There is nothing at all confusing about the music. Piazzolla became world famous in his later years as the kind of Argentine tango, and that passionate, rhythmically exciting dance form, with variations, is the basic musical language of "Maria de Buenos Aires" -- a language that s powerful, engaging and easy to understand. The text, by Piazzolla's poet friend Horacio Ferrer, presents more problems, not only because its Spanish is peppered with lunfardo - Buenos Aires slang -- but because the story has a surrealistic plot laden with both Christian and secular symbols.
Maria is many kinds of woman, unattainable but also a prostitute, dead but resurrected, simultaneously tragic and comic, and invoked at the end with a litany that echoes the "Ave Maria":
Our Maria of Buenos Aires,
Forgotten art thou among women,
Our Maria of Buenos Aires,
Portent art thou among women.
Among other dimensions, the "operita" is a love song to Buenos Aires, symbolized by Maria. The men who love, lose, curse and manipulate her are as symbolic as Maria: a goblin (actually a duende, for which no precise equivalent exists in English), a street person named Buenos aires Dreamy Sparrow, a psychoanalyst, thieves, marionettes, bricklayers, a gaucho minstrel. The story dissolves in a cloud of poetic-symbolic details, which are what count.
The more Spanish you know, the better, and the inexpensive libretto sold at the door (full Spanish text with English summary) is helpful.

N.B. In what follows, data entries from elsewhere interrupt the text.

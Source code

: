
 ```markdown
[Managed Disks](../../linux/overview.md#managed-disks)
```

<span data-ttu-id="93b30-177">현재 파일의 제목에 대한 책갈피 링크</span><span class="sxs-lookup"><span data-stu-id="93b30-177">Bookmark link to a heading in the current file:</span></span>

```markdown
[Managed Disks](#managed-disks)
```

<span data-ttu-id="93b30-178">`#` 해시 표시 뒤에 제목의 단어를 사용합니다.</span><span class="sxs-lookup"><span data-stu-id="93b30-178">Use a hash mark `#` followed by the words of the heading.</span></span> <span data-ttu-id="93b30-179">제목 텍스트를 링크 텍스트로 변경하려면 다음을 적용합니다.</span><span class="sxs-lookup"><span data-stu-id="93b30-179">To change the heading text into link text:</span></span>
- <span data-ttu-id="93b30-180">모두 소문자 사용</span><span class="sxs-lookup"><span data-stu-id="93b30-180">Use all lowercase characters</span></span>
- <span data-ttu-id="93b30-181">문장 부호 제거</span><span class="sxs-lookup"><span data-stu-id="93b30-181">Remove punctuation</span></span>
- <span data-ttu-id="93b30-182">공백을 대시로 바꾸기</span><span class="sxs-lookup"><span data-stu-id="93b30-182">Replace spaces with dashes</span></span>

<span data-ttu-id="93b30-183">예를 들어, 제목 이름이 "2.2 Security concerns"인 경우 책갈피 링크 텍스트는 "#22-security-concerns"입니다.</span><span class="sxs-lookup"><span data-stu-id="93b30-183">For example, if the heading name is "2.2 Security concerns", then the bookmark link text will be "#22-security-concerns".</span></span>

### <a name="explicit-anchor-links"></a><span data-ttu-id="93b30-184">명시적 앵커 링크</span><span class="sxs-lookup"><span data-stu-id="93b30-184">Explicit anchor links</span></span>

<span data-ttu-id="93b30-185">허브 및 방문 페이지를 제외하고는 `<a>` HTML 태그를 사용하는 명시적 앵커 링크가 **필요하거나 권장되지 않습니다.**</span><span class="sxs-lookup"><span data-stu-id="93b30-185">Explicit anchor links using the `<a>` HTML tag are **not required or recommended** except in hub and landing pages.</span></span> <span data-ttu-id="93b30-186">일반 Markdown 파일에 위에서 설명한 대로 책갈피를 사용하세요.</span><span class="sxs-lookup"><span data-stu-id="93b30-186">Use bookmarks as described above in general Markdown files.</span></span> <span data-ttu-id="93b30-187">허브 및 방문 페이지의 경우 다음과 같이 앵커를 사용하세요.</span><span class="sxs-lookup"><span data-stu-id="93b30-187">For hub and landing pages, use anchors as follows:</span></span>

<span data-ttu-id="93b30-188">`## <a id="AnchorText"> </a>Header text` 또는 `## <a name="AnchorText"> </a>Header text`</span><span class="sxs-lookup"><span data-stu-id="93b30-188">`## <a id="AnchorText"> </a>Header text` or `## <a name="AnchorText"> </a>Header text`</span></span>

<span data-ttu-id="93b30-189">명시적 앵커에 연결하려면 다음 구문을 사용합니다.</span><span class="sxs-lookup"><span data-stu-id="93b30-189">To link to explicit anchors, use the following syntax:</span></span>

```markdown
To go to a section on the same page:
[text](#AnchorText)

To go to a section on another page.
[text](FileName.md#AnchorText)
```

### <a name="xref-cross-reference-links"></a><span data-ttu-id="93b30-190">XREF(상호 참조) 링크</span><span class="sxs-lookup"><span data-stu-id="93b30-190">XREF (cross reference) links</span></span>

But the words create their own music, independent of their literal meaning, and this music blends magically with Piazzolla's tangos.
The Pan American Symphony Orchestra is a community ensemble- amateur but quite skilled -- with a special interest in Latin American music, and it did justice to this challenging work, with the help of four world class-class soloists: Raul Jaurena, master of the accordion-like bandoneon, which is the archetypal tango instrument; Hugo Medrano, a narrator with impressive acting skills, Venezuelan mezzo-soprano Marga Mitchell, with a voice of great dramatic and musical power, and Argentine tenor Martin de Leon, who has quite simply one of the finest voices I have ever heard for tango and Latin american popular music.
Conductor Buslje has done a remarkable job of organizing this show and making it work in performance.